Sharing
Open Source Code Through the CPAN
Randal L. Schwartz
The Comprehensive Perl Archive Network (CPAN) is a wonderful place,
full of contributed items for you to use, such as scripts and modules.
Modules are the core of the CPAN: little building blocks for you
to include into your applications.
Modules end up in the CPAN by being wrapped in a distribution.
A distribution is typically a compressed tar archive, identified
with a particular version number, and containing one or more modules
separated out into packages. A distribution also contains installation
instructions and often contains tests to validate proper build and
installation.
Let's look at a sample distribution that I entered into the CPAN
this past summer to see the essential parts of any distribution.
As a joke, I created the Acme::Current module which gives
the current year, month, and day... as constants! The module is
out-dated and updated every 24 hours, using an automated script
that I'll describe shortly.
The module itself is in Current.pm, shown in Listing 1.
Line 1 defines the module name by switching to its package. Line
2 enables strict -- a good thing for larger program development.
Lines 4 and 6 declare the package variables $VERSION, $YEAR,
$MONTH, and $DAY. Although I could have done this
with our rather than use vars, that would have restricted
my module to installations with Perl 5.6 or later. When contributing
to the CPAN, it's important to think about portability.
Line 8 provides the version number of the module. In this joke
module, it happens to be the entire active code of the module as
well. The values for the three constants are established using hardwired
values, and then they are wrestled into a single integer by sprintf.
The name $VERSION is special to Perl's require operator,
and also to the indexing software used to track changes to CPAN
modules. Because the indexing software is simplistic, I had to keep
this line within the guidelines established in the ExtUtils::MakeMaker
manpage.
The resulting version number for these constants is 20030720.
Any version number greater than this supersedes this release, so
it's important that the version number monotonically increase with
time.
Line 10 provides the mandatory "true value" required by the require
operator, on which the use operator is built.

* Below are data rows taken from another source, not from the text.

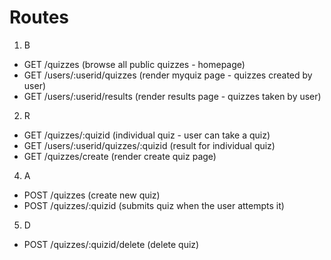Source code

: # Routes

1. B

- GET /quizzes (browse all public quizzes - homepage)
- GET /users/:userid/quizzes (render myquiz page - quizzes created by user)
- GET /users/:userid/results (render results page - quizzes taken by user)

2. R

- GET /quizzes/:quizid (individual quiz - user can take a quiz)
- GET /users/:userid/quizzes/:quizid (result for individual quiz)
- GET /quizzes/create (render create quiz page)

4. A

- POST /quizzes (create new quiz)
- POST /quizzes/:quizid (submits quiz when the user attempts it)

5. D

- POST /quizzes/:quizid/delete (delete quiz)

Line 12 defines the
end of the executable portion of the file, as we are now beginning
the POD for the module. While this line is essentially optional,
it does save a bit of time in the parser, because the parser doesn't
need to scan beyond the __END__ marker to find non-POD code
after the POD.
The POD starts in line 14. Again, the format of POD for a CPAN
distribution is a bit restricted because the automated tools are
extracting key information. The NAME heading is very specific,
for example. The synopsis here shows a typical use of this module.
I left out the remainder of the POD for space... you can see it
in the CPAN if you wish.
To create a distribution from this module, we need to create a
distribution directory, and put this file beneath that directory.
I called mine Acme-Current and placed this module into lib/Acme/Current.pm
below that directory.
At the top of the directory, I include the next essential component
-- the Makefile.PL, shown in Listing 2. This file is a Perl
program that creates a Makefile that can be used to build,
test, install, and create distribution archives for this particular
distribution. Line 1 pulls in the ExtUtils::MakeMaker module,
which defines the meaning of the rest of the file.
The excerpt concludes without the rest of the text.